Great fit for: Liverpool
The great midfield rebuild is on at Liverpool. While they need plenty more reinforcements, Lavia would represent an energetic, young and talented addition to the squad.
Jürgen Klopp’s side suffered from a lack of depth and energy in midfield at times this season, and Lavia could genuinely immediately compete for a first-team place as the likes Jordan Henderson, Thiago and Fabinho age out.
Mohammed Salisu is last on our shopping list and might be the bargain of the lot. The Ghanian international has just one year left on his contract at Southampton and the club might be forced be forced to sell him for a slashed price to avoid losing him for free next year.
Salisu played just once in the last 17 games for Southampton in all competitions, suffering from a recurring hip injury that kept him out of action.
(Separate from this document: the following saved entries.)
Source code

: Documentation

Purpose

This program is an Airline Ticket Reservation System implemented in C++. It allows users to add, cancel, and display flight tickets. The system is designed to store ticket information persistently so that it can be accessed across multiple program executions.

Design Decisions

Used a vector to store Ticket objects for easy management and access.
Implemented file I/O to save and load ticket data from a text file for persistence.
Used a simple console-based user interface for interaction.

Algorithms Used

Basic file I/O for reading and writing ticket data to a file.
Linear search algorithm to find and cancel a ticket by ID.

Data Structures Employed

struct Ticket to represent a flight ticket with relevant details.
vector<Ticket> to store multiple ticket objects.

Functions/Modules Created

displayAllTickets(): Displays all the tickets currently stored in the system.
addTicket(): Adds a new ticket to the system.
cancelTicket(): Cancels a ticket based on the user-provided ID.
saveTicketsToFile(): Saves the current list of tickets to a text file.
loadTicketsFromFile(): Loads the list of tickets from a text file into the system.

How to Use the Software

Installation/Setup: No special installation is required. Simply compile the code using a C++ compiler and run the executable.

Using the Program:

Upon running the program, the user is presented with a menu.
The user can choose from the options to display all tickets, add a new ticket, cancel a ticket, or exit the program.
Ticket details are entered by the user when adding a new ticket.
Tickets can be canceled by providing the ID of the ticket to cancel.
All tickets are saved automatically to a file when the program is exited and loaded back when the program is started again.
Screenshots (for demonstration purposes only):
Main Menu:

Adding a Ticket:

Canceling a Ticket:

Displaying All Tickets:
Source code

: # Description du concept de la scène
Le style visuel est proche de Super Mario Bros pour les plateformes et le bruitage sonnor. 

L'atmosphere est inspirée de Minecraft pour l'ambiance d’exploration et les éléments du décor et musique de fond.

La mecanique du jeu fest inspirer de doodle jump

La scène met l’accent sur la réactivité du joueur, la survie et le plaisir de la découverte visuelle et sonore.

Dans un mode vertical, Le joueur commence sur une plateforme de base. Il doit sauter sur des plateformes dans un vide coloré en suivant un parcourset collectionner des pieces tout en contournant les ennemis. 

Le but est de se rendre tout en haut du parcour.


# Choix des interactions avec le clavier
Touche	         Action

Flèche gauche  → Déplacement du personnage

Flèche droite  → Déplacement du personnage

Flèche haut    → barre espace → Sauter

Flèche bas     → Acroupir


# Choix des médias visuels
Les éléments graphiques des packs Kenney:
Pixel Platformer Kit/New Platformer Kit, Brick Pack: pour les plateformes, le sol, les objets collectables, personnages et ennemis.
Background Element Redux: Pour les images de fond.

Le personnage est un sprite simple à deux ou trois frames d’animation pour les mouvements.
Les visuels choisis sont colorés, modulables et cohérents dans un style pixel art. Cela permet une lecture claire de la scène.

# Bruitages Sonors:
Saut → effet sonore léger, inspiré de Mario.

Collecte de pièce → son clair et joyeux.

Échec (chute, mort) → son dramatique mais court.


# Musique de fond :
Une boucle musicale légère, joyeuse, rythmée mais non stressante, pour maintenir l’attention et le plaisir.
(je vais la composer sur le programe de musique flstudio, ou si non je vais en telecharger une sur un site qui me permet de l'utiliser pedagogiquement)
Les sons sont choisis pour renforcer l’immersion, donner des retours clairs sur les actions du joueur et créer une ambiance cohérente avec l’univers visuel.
Although whether all those absences were purely injury-related is questionable. The centre-back was reportedly left out of recent Southampton matchday squads due to doubts over his commitment.
Prior to that injury, though, Salisu had started 21 of Southampton’s first 22 league games of the campaign and continued to showcase his impressive array of talents.
He is aggressive and combative off the ball, winning possession 7.2 times per 90 minutes played, and leading all Southampton defenders for aerials won per 90 last season. Just three central defenders in the entire league (Cristian Romero, Pascal Struijk and Felipe) attempted more tackles than his 2.4 per game. His statistical profile paints a picture of a front-foot defender, who’s strong in the challenge and frequently looks to contest loose balls.
But in possession there is also a more cultured side to Salisu’s game. For starters, he gets on the ball a lot for Southampton. Last season, he averaged more touches per game than any other Saints player.
And with the ball at his feet, he’s one of Southampton’s most progressive passers. Salisu completed 2.9 progressive passes per 90 last season; the only player to play any meaningful minutes for the club to better that rate was Stuart Armstrong (4.1 per 90).
Overall, 8% of all Salisu’s completed passes were progressive – the fifth-highest rate of any centre-back in the league – which demonstrates not only an ability, but an intent, to break opposition lines.
His assist for Romain Perraud’s consolation goal against Newcastle, while ultimately meaningless in the grander picture of Southampton’s season, showcased his skill as a passer, and the benefit of having a left-footed central defender.
His through-ball split Newcastle’s middle and defensive lines, cutting out three players in the process.
Great fit for: Everton
Salisu is an aerially dominant, physical, and front-foot defender. All the fundamentals are there.
A move to Everton under Sean Dyche would make a lot of sense. The Toffees are reportedly interested in the Ghanian and Salisu would offer them an immediate partner for James Tarkowski in the centre of defence. Yerry Mina has struggled to stay fit, while Conor Coady probably isn’t a long-term solution. Plus, Salisu’s left-footedness offers something that Everton’s other first-choice centre-halves do not.